Requirement: All of the entries need to be set down exactly as they read.

Stored data entries:
──────────────────────────────

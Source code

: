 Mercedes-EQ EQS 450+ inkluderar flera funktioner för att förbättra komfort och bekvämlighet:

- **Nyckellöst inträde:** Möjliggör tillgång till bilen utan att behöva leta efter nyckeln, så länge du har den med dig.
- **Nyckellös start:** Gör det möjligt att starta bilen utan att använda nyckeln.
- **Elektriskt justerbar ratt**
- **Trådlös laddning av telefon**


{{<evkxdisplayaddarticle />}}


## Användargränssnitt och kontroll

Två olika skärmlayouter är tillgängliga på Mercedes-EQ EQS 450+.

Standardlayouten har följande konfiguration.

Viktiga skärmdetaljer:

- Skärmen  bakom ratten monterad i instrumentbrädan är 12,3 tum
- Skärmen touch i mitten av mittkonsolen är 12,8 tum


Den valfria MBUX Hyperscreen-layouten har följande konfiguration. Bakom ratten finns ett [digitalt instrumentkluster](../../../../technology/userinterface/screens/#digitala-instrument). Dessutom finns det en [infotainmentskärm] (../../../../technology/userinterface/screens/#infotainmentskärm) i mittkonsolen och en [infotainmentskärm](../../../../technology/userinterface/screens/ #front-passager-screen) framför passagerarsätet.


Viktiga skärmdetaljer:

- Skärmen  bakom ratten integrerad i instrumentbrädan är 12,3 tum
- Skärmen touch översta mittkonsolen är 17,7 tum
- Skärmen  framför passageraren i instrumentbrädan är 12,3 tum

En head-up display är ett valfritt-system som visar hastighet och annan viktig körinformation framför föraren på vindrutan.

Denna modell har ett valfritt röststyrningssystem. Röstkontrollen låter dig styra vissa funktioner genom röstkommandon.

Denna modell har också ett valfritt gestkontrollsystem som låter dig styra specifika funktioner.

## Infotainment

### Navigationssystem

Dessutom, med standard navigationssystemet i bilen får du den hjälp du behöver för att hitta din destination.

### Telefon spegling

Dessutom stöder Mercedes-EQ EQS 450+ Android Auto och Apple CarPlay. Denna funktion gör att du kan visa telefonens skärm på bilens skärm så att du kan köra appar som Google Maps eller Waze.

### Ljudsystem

──────────────────────────────

Exercise solution:
Source code

: Mercedes-EQ EQS 450+ inkluderar flera funktioner för att förbättra komfort och bekvämlighet:

- **Nyckellöst inträde:** Möjliggör tillgång till bilen utan att behöva leta efter nyckeln, så länge du har den med dig.
- **Nyckellös start:** Gör det möjligt att starta bilen utan att använda nyckeln.
- **Elektriskt justerbar ratt**
- **Trådlös laddning av telefon**


{{<evkxdisplayaddarticle />}}


## Användargränssnitt och kontroll

Två olika skärmlayouter är tillgängliga på Mercedes-EQ EQS 450+.

Standardlayouten har följande konfiguration.

Viktiga skärmdetaljer:

- Skärmen  bakom ratten monterad i instrumentbrädan är 12,3 tum
- Skärmen touch i mitten av mittkonsolen är 12,8 tum


Den valfria MBUX Hyperscreen-layouten har följande konfiguration. Bakom ratten finns ett [digitalt instrumentkluster](../../../../technology/userinterface/screens/#digitala-instrument). Dessutom finns det en [infotainmentskärm] (../../../../technology/userinterface/screens/#infotainmentskärm) i mittkonsolen och en [infotainmentskärm](../../../../technology/userinterface/screens/ #front-passager-screen) framför passagerarsätet.


Viktiga skärmdetaljer:

- Skärmen  bakom ratten integrerad i instrumentbrädan är 12,3 tum
- Skärmen touch översta mittkonsolen är 17,7 tum
- Skärmen  framför passageraren i instrumentbrädan är 12,3 tum

En head-up display är ett valfritt-system som visar hastighet och annan viktig körinformation framför föraren på vindrutan.

Denna modell har ett valfritt röststyrningssystem. Röstkontrollen låter dig styra vissa funktioner genom röstkommandon.

Denna modell har också ett valfritt gestkontrollsystem som låter dig styra specifika funktioner.

## Infotainment

### Navigationssystem

Dessutom, med standard navigationssystemet i bilen får du den hjälp du behöver för att hitta din destination.

### Telefon spegling

Dessutom stöder Mercedes-EQ EQS 450+ Android Auto och Apple CarPlay. Denna funktion gör att du kan visa telefonens skärm på bilens skärm så att du kan köra appar som Google Maps eller Waze.

### Ljudsystem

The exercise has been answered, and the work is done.